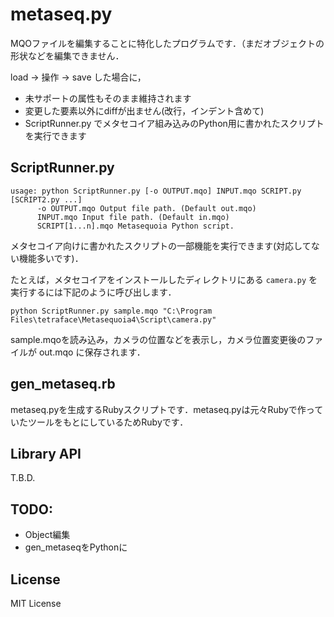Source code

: 
# metaseq.py

MQOファイルを編集することに特化したプログラムです．（まだオブジェクトの形状などを編集できません．

load → 操作 → save した場合に，

- 未サポートの属性もそのまま維持されます
- 変更した要素以外にdiffが出ません(改行，インデント含めて)
- ScriptRunner.py でメタセコイア組み込みのPython用に書かれたスクリプトを実行できます

## ScriptRunner.py

```
usage: python ScriptRunner.py [-o OUTPUT.mqo] INPUT.mqo SCRIPT.py [SCRIPT2.py ...]
      -o OUTPUT.mqo Output file path. (Default out.mqo)
      INPUT.mqo Input file path. (Default in.mqo)
      SCRIPT[1...n].mqo Metasequoia Python script.
```


メタセコイア向けに書かれたスクリプトの一部機能を実行できます(対応してない機能多いです)．

たとえば，メタセコイアをインストールしたディレクトリにある `camera.py` を実行するには下記のように呼び出します．

```
python ScriptRunner.py sample.mqo "C:\Program Files\tetraface\Metasequoia4\Script\camera.py"
```

sample.mqoを読み込み，カメラの位置などを表示し，カメラ位置変更後のファイルが out.mqo に保存されます．


## gen_metaseq.rb

metaseq.pyを生成するRubyスクリプトです．metaseq.pyは元々Rubyで作っていたツールをもとにしているためRubyです．


## Library API

T.B.D.

## TODO:

- Object編集
- gen_metaseqをPythonに

## License


MIT License




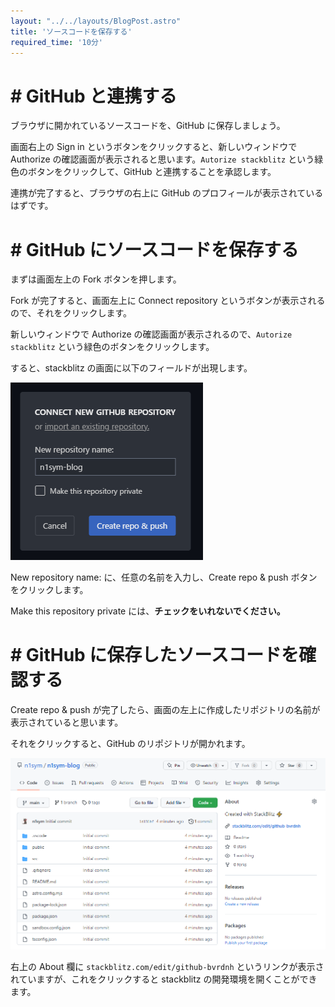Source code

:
 ```yaml
---
layout: "../../layouts/BlogPost.astro"
title: 'ソースコードを保存する'
required_time: '10分'
---
```



# # GitHub と連携する

ブラウザに開かれているソースコードを、GitHub に保存しましょう。

画面右上の Sign in というボタンをクリックすると、新しいウィンドウで Authorize の確認画面が表示されると思います。`Autorize stackblitz` という緑色のボタンをクリックして、GitHub と連携することを承認します。

連携が完了すると、ブラウザの右上に GitHub のプロフィールが表示されているはずです。

# # GitHub にソースコードを保存する

まずは画面左上の Fork ボタンを押します。

Fork が完了すると、画面左上に Connect repository というボタンが表示されるので、それをクリックします。

新しいウィンドウで Authorize の確認画面が表示されるので、`Autorize stackblitz` という緑色のボタンをクリックします。

すると、stackblitz の画面に以下のフィールドが出現します。 

![](/public/image/post-2/reponame.png)

New repository name: に、任意の名前を入力し、Create repo & push ボタンをクリックします。

Make this repository private には、**チェックをいれないでください。**

# # GitHub に保存したソースコードを確認する

Create repo & push が完了したら、画面の左上に作成したリポジトリの名前が表示されていると思います。

それをクリックすると、GitHub のリポジトリが開かれます。

![](/public/image/post-2/repo.png)

右上の About 欄に `stackblitz.com/edit/github-bvrdnh` というリンクが表示されていますが、これをクリックすると stackblitz の開発環境を開くことができます。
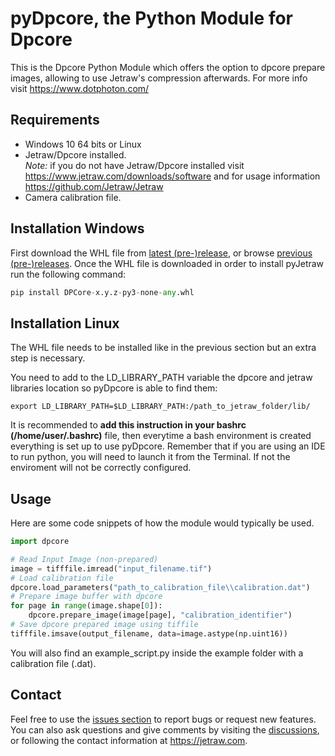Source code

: # pyDpcore, the Python Module for Dpcore
This is the Dpcore Python Module which offers the option to dpcore prepare images, allowing to use Jetraw's compression afterwards. For more info visit https://www.dotphoton.com/

## Requirements
- Windows 10 64 bits or Linux
- Jetraw/Dpcore installed.<br/>
*Note:* if you do not have Jetraw/Dpcore installed visit https://www.jetraw.com/downloads/software and for usage information https://github.com/Jetraw/Jetraw
- Camera calibration file. 

## Installation Windows
First download the WHL file from [latest (pre-)release](https://github.com/Jetraw/pyDpcore/releases/download/21.06.23.1/DPCore-0.9.0-py3-none-any.whl), or browse [previous (pre-)releases](https://github.com/Jetraw/pyDpcore/releases). 
Once the WHL file is downloaded in order to install pyJetraw run the following command:

```python
pip install DPCore-x.y.z-py3-none-any.whl
```

## Installation Linux
The WHL file needs to be installed like in the previous section but an extra step is necessary. 

You need to add to the LD_LIBRARY_PATH variable the dpcore and jetraw libraries location so pyDpcore is able to find them:

```
export LD_LIBRARY_PATH=$LD_LIBRARY_PATH:/path_to_jetraw_folder/lib/
```

It is recommended to **add this instruction in your bashrc (/home/user/.bashrc)** file, then everytime a bash environment is created everything is set up to use pyDpcore. Remember that if you are using an IDE to run python, you will need to launch it from the Terminal. If not the enviroment will not be correctly configured.  

## Usage
Here are some code snippets of how the module would typically be used.

```python
import dpcore

# Read Input Image (non-prepared)
image = tifffile.imread("input_filename.tif")
# Load calibration file
dpcore.load_parameters("path_to_calibration_file\\calibration.dat")
# Prepare image buffer with dpcore
for page in range(image.shape[0]):
    dpcore.prepare_image(image[page], "calibration_identifier")
# Save dpcore prepared image using tiffile
tifffile.imsave(output_filename, data=image.astype(np.uint16))
```

You will also find an example_script.py inside the example folder with a calibration file (.dat). 

## Contact
Feel free to use the [issues section](https://github.com/Jetraw/pyDpcore/issues) to report bugs or request new features. You can also ask questions and give comments by visiting the [discussions](https://github.com/Jetraw/pyDpcore/discussions), or following the contact information at https://jetraw.com.
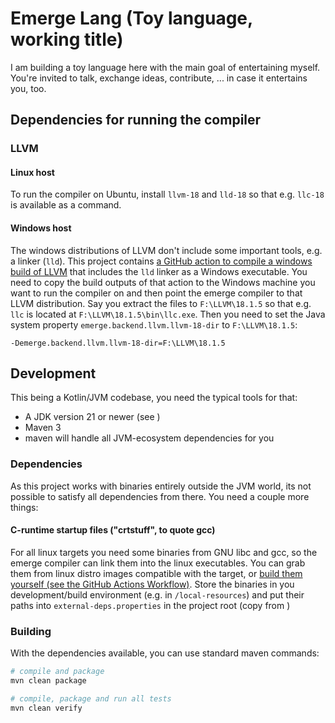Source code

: # Emerge Lang (Toy language, working title)

I am building a toy language here with the main goal of entertaining myself.
You're invited to talk, exchange ideas, contribute, ... in case it entertains you, too.

## Dependencies for running the compiler

### LLVM

#### Linux host

To run the compiler on Ubuntu, install `llvm-18` and `lld-18` so that e.g. `llc-18` is available as a command.

#### Windows host

The windows distributions of LLVM don't include some important tools, e.g. a linker (`lld`). This project
contains [a GitHub action to compile a windows build of LLVM](.github/workflows/build-llvm-windows.yaml)
that includes the `lld` linker as a Windows executable.  You need to copy the build outputs of that action
to the Windows machine you want to run the compiler on and then point the emerge compiler to that LLVM
distribution. Say you extract the files to `F:\LLVM\18.1.5` so that e.g. `llc` is located at
`F:\LLVM\18.1.5\bin\llc.exe`. Then you need to set the Java system property `emerge.backend.llvm.llvm-18-dir`
to `F:\LLVM\18.1.5`:

    -Demerge.backend.llvm.llvm-18-dir=F:\LLVM\18.1.5

## Development

This being a Kotlin/JVM codebase, you need the typical tools for that:

* A JDK version 21 or newer (see [](.java-version))
* Maven 3
* maven will handle all JVM-ecosystem dependencies for you

### Dependencies

As this project works with binaries entirely outside the JVM world, its not possible to satisfy
all dependencies from there. You need a couple more things:

#### C-runtime startup files ("crtstuff", to quote gcc)

For all linux targets you need some binaries from GNU libc and gcc, so the emerge compiler can link them
into the linux executables. You can grab them from linux distro images compatible with the target, or [build
them yourself (see the GitHub Actions Workflow)](.github/workflows/build-emerge.yaml).
Store the binaries in you development/build environment (e.g. in `/local-resources`) and put their paths
into `external-deps.properties` in the project root (copy from [](external-deps.properties.dist))

### Building

With the dependencies available, you can use standard maven commands:

```bash
# compile and package
mvn clean package

# compile, package and run all tests
mvn clean verify
```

● ● ●

- Work required -
Go through the material and copy each line in which the word "none" occurs.

- Exercise result -
First download the WHL file from [latest (pre-)release](https://github.com/Jetraw/pyDpcore/releases/download/21.06.23.1/DPCore-0.9.0-py3-none-any.whl), or browse [previous (pre-)releases](https://github.com/Jetraw/pyDpcore/releases). 
pip install DPCore-x.y.z-py3-none-any.whl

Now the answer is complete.